[[ Input data, beginning ]]

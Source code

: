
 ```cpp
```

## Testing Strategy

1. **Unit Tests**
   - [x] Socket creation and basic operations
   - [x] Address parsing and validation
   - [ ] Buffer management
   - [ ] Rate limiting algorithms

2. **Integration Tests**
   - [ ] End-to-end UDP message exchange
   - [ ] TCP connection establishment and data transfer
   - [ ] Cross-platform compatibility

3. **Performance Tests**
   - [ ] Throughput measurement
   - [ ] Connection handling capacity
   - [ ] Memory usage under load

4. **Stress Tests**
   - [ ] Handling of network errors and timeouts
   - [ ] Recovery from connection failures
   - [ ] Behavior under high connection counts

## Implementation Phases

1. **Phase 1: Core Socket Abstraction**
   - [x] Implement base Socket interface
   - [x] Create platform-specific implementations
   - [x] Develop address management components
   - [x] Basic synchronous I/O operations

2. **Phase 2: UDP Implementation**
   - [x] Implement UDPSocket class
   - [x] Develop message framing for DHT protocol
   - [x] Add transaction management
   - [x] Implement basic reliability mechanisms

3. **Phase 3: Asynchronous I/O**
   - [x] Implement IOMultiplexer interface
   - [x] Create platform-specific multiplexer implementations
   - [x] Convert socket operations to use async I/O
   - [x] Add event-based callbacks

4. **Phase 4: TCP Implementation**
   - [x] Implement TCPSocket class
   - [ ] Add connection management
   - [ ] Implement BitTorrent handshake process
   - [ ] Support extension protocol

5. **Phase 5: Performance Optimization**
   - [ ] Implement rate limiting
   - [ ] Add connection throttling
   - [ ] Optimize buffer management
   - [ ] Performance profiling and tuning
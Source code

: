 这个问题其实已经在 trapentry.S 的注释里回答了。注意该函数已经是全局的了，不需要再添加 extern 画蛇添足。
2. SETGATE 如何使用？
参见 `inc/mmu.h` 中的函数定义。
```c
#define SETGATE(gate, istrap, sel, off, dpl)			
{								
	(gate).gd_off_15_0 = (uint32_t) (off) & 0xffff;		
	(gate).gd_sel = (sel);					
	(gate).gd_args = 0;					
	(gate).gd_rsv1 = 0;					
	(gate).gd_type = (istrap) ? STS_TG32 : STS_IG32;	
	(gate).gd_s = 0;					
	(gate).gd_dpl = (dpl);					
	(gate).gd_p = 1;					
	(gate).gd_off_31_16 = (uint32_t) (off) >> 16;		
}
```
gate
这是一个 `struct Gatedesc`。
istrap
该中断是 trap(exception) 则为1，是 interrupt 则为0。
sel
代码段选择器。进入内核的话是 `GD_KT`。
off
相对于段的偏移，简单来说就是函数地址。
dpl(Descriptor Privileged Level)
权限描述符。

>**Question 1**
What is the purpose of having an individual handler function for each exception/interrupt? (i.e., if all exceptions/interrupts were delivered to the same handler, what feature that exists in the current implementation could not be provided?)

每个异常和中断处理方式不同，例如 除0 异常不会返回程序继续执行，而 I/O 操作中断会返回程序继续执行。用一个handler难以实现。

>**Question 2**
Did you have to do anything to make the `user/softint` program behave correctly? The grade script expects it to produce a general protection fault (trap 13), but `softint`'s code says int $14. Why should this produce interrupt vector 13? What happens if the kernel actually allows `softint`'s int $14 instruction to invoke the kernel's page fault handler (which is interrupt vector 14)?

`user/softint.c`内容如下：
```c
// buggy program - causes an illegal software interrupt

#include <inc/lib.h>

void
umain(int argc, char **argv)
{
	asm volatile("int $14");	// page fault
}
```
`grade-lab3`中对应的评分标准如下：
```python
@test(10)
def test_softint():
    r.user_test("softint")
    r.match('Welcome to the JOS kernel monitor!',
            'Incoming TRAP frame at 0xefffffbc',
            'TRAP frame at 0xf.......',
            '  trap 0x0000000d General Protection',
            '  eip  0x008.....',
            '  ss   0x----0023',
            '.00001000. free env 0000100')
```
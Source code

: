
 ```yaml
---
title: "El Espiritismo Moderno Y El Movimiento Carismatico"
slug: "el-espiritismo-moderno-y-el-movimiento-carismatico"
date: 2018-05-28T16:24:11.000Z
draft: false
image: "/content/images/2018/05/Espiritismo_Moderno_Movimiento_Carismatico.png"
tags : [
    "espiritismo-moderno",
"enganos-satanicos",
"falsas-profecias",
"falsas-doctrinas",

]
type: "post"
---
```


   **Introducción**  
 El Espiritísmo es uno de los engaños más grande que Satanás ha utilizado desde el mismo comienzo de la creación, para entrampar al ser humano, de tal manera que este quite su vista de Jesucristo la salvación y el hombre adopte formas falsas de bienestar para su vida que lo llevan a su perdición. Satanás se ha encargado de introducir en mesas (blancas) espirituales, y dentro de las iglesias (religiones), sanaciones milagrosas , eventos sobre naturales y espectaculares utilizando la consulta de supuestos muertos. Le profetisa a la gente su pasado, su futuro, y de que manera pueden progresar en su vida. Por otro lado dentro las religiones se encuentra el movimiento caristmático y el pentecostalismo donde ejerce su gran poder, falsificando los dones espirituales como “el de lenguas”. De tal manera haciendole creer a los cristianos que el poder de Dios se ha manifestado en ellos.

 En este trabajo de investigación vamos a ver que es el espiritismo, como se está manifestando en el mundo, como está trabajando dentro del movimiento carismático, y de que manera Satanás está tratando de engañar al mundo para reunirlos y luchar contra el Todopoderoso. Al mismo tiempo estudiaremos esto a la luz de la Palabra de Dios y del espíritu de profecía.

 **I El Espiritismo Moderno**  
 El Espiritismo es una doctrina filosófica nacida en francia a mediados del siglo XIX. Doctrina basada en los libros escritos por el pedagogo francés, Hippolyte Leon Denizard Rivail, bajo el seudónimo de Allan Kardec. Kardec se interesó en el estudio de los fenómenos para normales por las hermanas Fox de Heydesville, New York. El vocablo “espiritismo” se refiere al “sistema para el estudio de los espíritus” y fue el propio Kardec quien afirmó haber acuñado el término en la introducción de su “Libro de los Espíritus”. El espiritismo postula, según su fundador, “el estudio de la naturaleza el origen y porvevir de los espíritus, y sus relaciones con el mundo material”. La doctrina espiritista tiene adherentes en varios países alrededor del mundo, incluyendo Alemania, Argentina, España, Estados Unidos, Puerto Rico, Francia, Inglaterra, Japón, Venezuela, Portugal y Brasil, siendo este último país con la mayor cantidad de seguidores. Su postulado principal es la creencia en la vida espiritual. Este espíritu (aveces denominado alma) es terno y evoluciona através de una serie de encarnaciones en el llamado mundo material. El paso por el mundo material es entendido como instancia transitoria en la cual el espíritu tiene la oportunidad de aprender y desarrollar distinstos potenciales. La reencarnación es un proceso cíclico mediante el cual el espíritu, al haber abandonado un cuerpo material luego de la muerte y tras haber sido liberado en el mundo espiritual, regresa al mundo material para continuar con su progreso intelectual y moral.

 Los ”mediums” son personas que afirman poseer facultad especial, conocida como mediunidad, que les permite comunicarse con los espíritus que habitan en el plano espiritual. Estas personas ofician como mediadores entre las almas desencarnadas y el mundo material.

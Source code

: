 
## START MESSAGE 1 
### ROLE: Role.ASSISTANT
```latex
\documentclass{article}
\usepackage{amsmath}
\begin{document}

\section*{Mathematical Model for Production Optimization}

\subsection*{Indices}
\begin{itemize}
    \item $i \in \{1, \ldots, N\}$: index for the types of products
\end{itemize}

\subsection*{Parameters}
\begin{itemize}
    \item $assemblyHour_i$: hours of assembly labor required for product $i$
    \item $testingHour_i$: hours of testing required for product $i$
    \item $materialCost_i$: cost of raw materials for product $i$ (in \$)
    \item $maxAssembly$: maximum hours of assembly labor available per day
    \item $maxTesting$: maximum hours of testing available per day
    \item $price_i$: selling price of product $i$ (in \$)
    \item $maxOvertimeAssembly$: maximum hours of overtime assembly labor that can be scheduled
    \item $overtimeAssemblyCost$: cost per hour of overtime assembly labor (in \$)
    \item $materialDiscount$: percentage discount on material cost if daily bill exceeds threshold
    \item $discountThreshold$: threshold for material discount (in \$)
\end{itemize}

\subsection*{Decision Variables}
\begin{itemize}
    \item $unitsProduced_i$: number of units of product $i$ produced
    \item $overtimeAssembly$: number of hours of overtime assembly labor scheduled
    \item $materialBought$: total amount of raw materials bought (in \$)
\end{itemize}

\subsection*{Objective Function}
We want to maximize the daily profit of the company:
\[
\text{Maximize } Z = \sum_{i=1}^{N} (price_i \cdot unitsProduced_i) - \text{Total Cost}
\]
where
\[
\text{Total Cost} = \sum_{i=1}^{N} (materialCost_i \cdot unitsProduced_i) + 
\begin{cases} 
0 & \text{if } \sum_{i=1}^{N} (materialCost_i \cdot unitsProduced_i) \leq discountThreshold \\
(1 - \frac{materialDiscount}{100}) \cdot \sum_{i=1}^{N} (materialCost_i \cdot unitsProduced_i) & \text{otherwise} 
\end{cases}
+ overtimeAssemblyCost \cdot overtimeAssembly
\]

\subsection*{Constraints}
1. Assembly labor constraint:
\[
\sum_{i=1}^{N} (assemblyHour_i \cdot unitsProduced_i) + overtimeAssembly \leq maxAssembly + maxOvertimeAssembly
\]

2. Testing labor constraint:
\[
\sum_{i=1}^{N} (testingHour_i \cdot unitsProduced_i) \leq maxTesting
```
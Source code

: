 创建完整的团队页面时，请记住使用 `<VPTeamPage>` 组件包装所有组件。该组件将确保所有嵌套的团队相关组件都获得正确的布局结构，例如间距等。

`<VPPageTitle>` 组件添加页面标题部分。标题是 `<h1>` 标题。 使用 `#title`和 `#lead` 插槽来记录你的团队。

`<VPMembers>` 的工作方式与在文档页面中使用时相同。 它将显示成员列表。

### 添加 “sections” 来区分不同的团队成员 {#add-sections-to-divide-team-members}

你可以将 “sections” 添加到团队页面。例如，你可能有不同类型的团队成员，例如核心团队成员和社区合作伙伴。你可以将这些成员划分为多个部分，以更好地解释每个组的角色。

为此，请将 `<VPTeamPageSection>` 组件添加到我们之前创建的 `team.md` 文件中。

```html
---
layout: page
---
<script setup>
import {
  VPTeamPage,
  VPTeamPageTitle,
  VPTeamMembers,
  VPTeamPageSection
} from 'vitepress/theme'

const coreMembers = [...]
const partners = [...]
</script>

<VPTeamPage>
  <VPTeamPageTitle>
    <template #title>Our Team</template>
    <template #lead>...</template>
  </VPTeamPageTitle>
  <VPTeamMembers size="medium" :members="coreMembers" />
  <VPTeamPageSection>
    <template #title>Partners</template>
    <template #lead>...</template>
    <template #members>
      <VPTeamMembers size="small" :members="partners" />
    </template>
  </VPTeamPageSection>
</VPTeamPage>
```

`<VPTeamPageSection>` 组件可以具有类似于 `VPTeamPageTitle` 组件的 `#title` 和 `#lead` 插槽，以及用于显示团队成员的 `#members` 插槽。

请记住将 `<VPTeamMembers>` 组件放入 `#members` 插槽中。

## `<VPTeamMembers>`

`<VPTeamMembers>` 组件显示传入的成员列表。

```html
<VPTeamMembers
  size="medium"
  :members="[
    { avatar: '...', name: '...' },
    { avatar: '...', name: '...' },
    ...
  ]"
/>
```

[[ Input data, end ]]

### Work task:
Copy the entries word for word. Start at the first line and end with the line containing "- [ ] End-to-end UDP message exchange".

### Expected output:
Source code

:
 ```cpp
```

## Testing Strategy

1. **Unit Tests**
   - [x] Socket creation and basic operations
   - [x] Address parsing and validation
   - [ ] Buffer management
   - [ ] Rate limiting algorithms

2. **Integration Tests**
   - [ ] End-to-end UDP message exchange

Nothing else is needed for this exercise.